▶ WHAT IS REQUIRED
Consider the material that follows. How many of its lines contain "title"? Reply with the number alone.

═══ STUDY MATERIAL

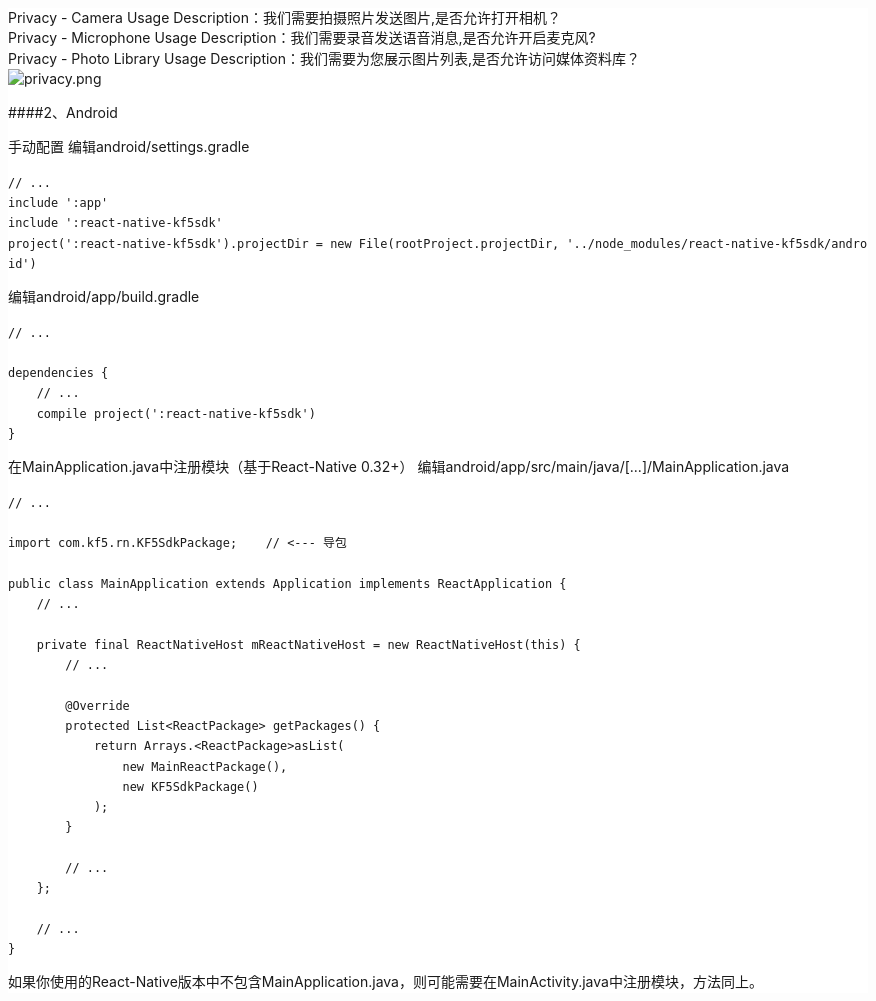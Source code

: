 Privacy - Camera Usage Description：我们需要拍摄照片发送图片,是否允许打开相机？    
Privacy - Microphone Usage Description：我们需要录音发送语音消息,是否允许开启麦克风?  
Privacy - Photo Library Usage Description：我们需要为您展示图片列表,是否允许访问媒体资料库？   
![privacy.png](http://upload-images.jianshu.io/upload_images/1429831-f6849f289bb5edad.png?imageMogr2/auto-orient/strip%7CimageView2/2/w/1240)

####2、Android

手动配置
编辑android/settings.gradle

```
// ...
include ':app'
include ':react-native-kf5sdk'
project(':react-native-kf5sdk').projectDir = new File(rootProject.projectDir, '../node_modules/react-native-kf5sdk/android')
```
编辑android/app/build.gradle
```
// ...

dependencies {
    // ...
    compile project(':react-native-kf5sdk')
}
```
在MainApplication.java中注册模块（基于React-Native 0.32+）
编辑android/app/src/main/java/[...]/MainApplication.java
```
// ...

import com.kf5.rn.KF5SdkPackage;    // <--- 导包

public class MainApplication extends Application implements ReactApplication {
    // ...

    private final ReactNativeHost mReactNativeHost = new ReactNativeHost(this) {
        // ...

        @Override
        protected List<ReactPackage> getPackages() {
            return Arrays.<ReactPackage>asList(
                new MainReactPackage(),
                new KF5SdkPackage()
            );
        }

        // ...
    };

    // ...
}
```
如果你使用的React-Native版本中不包含MainApplication.java，则可能需要在MainActivity.java中注册模块，方法同上。
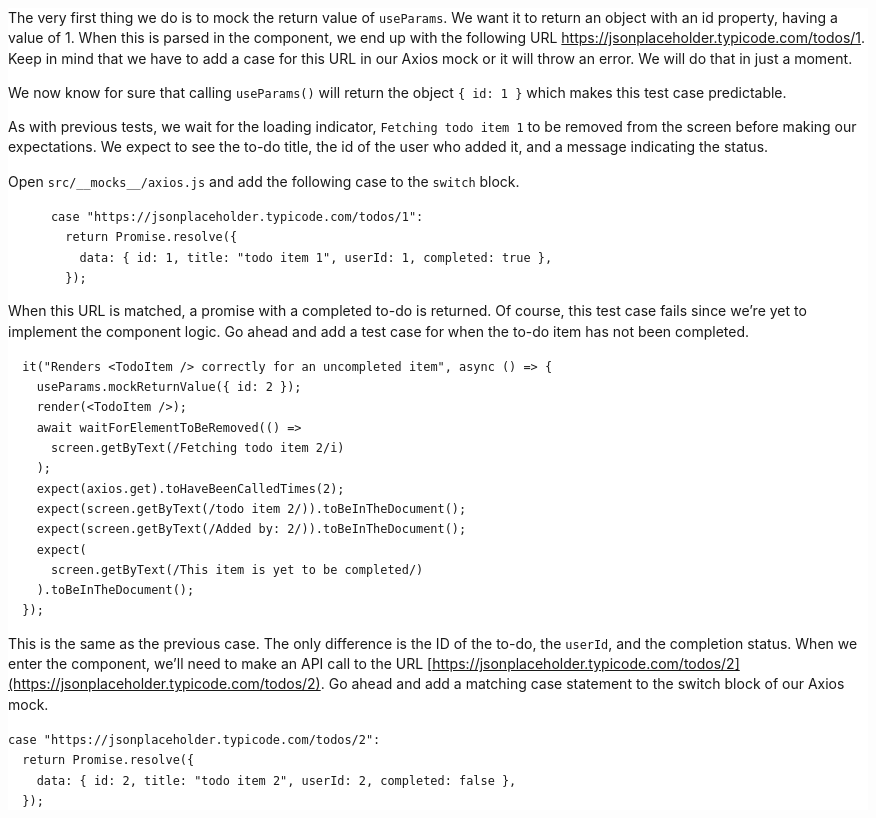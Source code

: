 The very first thing we do is to mock the return value of `useParams`. We want it to return an object with an id property, having a value of 1. When this is parsed in the component, we end up with the following URL https://jsonplaceholder.typicode.com/todos/1. Keep in mind that we have to add a case for this URL in our Axios mock or it will throw an error. We will do that in just a moment.

We now know for sure that calling `useParams()` will return the object `{ id: 1 }` which makes this test case predictable.

As with previous tests, we wait for the loading indicator, `Fetching todo item 1` to be removed from the screen before making our expectations. We expect to see the to-do title, the id of the user who added it, and a message indicating the status.

Open `src/__mocks__/axios.js` and add the following case to the `switch` block.

<div class="break-out">

<pre><code class="language-javascript">      case "https://jsonplaceholder.typicode.com/todos/1":
        return Promise.resolve({
          data: { id: 1, title: "todo item 1", userId: 1, completed: true },
        });</code></pre>
</div>

When this URL is matched, a promise with a completed to-do is returned. Of course, this test case fails since we’re yet to implement the component logic. Go ahead and add a test case for when the to-do item has not been completed.

<div class="break-out">

<pre><code class="language-javascript">  it("Renders &lt;TodoItem /&gt; correctly for an uncompleted item", async () =&gt; {
    useParams.mockReturnValue({ id: 2 });
    render(&lt;TodoItem /&gt;);
    await waitForElementToBeRemoved(() =&gt;
      screen.getByText(/Fetching todo item 2/i)
    );
    expect(axios.get).toHaveBeenCalledTimes(2);
    expect(screen.getByText(/todo item 2/)).toBeInTheDocument();
    expect(screen.getByText(/Added by: 2/)).toBeInTheDocument();
    expect(
      screen.getByText(/This item is yet to be completed/)
    ).toBeInTheDocument();
  });</code></pre>
</div>
 
This is the same as the previous case. The only difference is the ID of the to-do, the `userId`, and the completion status. When we enter the component, we’ll need to make an API call to the URL [https://jsonplaceholder.typicode.com/todos/2](https://jsonplaceholder.typicode.com/todos/2). Go ahead and add a matching case statement to the switch block of our Axios mock.
 
<div class="break-out">

<pre><code class="language-javascript">case "https://jsonplaceholder.typicode.com/todos/2":
  return Promise.resolve({
    data: { id: 2, title: "todo item 2", userId: 2, completed: false },
  });
</code></pre>
</div>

══════

▶ ANSWER BOX
3